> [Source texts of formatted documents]
* * * * * * *

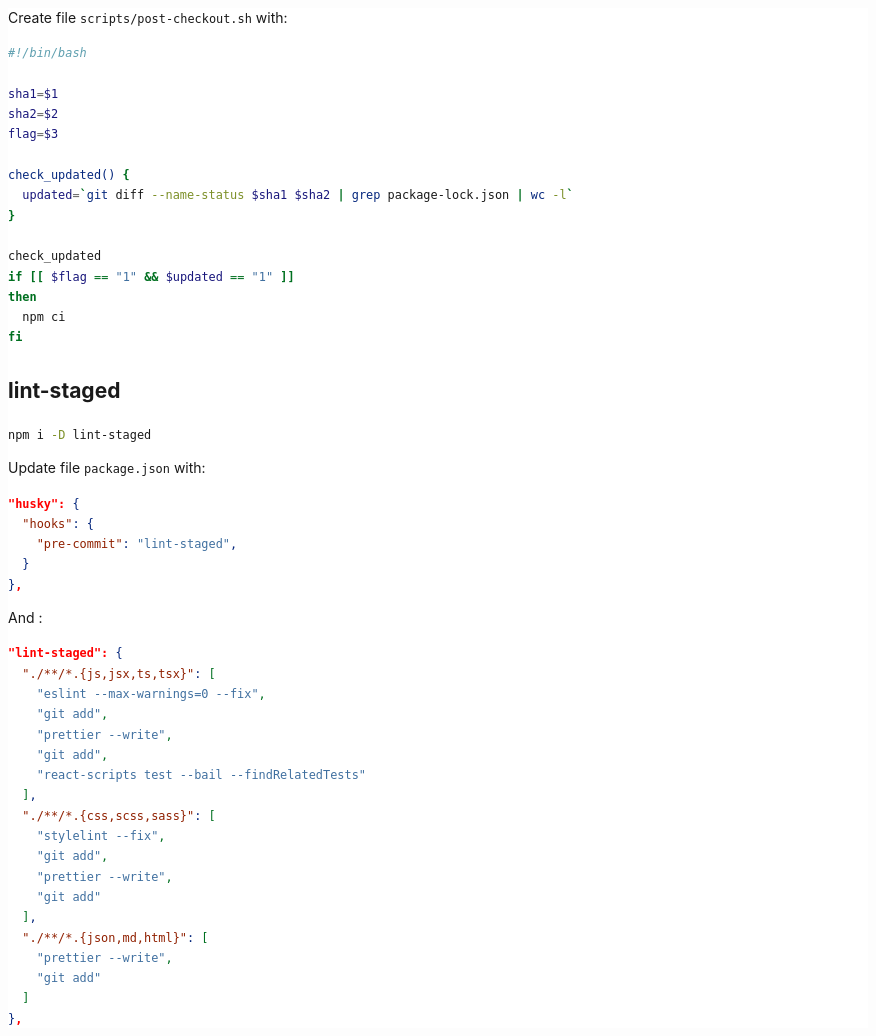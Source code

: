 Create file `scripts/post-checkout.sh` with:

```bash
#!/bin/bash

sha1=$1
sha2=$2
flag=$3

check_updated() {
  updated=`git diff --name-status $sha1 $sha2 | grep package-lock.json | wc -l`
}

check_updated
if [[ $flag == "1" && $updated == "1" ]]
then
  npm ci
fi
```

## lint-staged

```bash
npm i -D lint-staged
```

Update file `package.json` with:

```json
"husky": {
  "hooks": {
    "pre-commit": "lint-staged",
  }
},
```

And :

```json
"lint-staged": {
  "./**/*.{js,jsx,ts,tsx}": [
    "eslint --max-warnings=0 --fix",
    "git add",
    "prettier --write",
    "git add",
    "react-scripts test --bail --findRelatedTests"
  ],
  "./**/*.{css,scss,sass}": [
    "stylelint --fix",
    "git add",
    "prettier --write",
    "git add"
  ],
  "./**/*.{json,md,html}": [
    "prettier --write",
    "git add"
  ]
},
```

* * * * * * *

All lines above containing the string "scripts" are to be collected.

> [RESULT FOR THIS TASK]
: Create file `scripts/post-checkout.sh` with:
    "react-scripts test --bail --findRelatedTests"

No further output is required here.